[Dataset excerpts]

*****

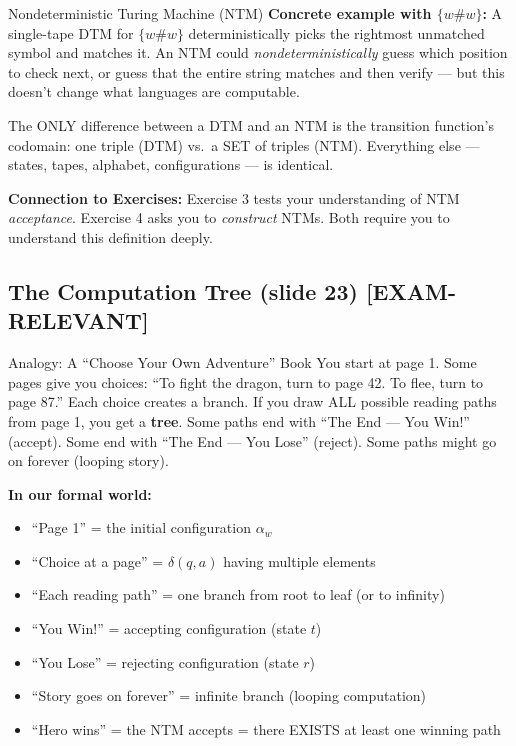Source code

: \documentclass[11pt,a4paper]{article}
\newcommand{\kemark}{\textcolor{red!70!black}{\textbf{[EXAM-RELEVANT]}}}
\newcommand{\kt}[1]{\par\vspace{0.3em}\colorbox{yellow!60}{\parbox{\dimexpr\linewidth-2\fboxsep}{#1}}\vspace{0.3em}}
\begin{document}
\begin{definitionbox}{Nondeterministic Turing Machine (NTM)}
\textbf{Concrete example with $\{w\#w\}$:} A single-tape DTM for $\{w\#w\}$ deterministically picks the rightmost unmatched symbol and matches it. An NTM could \textit{nondeterministically} guess which position to check next, or guess that the entire string matches and then verify --- but this doesn't change what languages are computable.

\kt{The ONLY difference between a DTM and an NTM is the transition function's codomain: one triple (DTM) vs.\ a SET of triples (NTM). Everything else --- states, tapes, alphabet, configurations --- is identical.}

\textbf{Connection to Exercises:} Exercise 3 tests your understanding of NTM \textit{acceptance}. Exercise 4 asks you to \textit{construct} NTMs. Both require you to understand this definition deeply.
\end{definitionbox}

\subsection{The Computation Tree (slide 23) \kemark}

\begin{notebox}{Analogy: A ``Choose Your Own Adventure'' Book}
You start at page 1. Some pages give you choices: ``To fight the dragon, turn to page 42. To flee, turn to page 87.'' Each choice creates a branch. If you draw ALL possible reading paths from page 1, you get a \textbf{tree}. Some paths end with ``The End --- You Win!'' (accept). Some end with ``The End --- You Lose'' (reject). Some paths might go on forever (looping story).

\textbf{In our formal world:}
\begin{itemize}[nosep]
\item ``Page 1'' = the initial configuration $\alpha_w$
\item ``Choice at a page'' = $\delta(q, a)$ having multiple elements
\item ``Each reading path'' = one branch from root to leaf (or to infinity)
\item ``You Win!'' = accepting configuration (state $t$)
\item ``You Lose'' = rejecting configuration (state $r$)
\item ``Story goes on forever'' = infinite branch (looping computation)
\item ``Hero wins'' = the NTM accepts = there EXISTS at least one winning path
\end{itemize}
\end{notebox}
\end{document}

*****

#### PROMPT
Print, from the entries above, the line with "languages are computable.", the line with "initial configuration $\alpha_w$" and all lines between them, exactly and with nothing else.

#### ANSWER SPACE
\textbf{Concrete example with $\{w\#w\}$:} A single-tape DTM for $\{w\#w\}$ deterministically picks the rightmost unmatched symbol and matches it. An NTM could \textit{nondeterministically} guess which position to check next, or guess that the entire string matches and then verify --- but this doesn't change what languages are computable.

\kt{The ONLY difference between a DTM and an NTM is the transition function's codomain: one triple (DTM) vs.\ a SET of triples (NTM). Everything else --- states, tapes, alphabet, configurations --- is identical.}

\textbf{Connection to Exercises:} Exercise 3 tests your understanding of NTM \textit{acceptance}. Exercise 4 asks you to \textit{construct} NTMs. Both require you to understand this definition deeply.
\end{definitionbox}

\subsection{The Computation Tree (slide 23) \kemark}

\begin{notebox}{Analogy: A ``Choose Your Own Adventure'' Book}
You start at page 1. Some pages give you choices: ``To fight the dragon, turn to page 42. To flee, turn to page 87.'' Each choice creates a branch. If you draw ALL possible reading paths from page 1, you get a \textbf{tree}. Some paths end with ``The End --- You Win!'' (accept). Some end with ``The End --- You Lose'' (reject). Some paths might go on forever (looping story).

\textbf{In our formal world:}
\begin{itemize}[nosep]
\item ``Page 1'' = the initial configuration $\alpha_w$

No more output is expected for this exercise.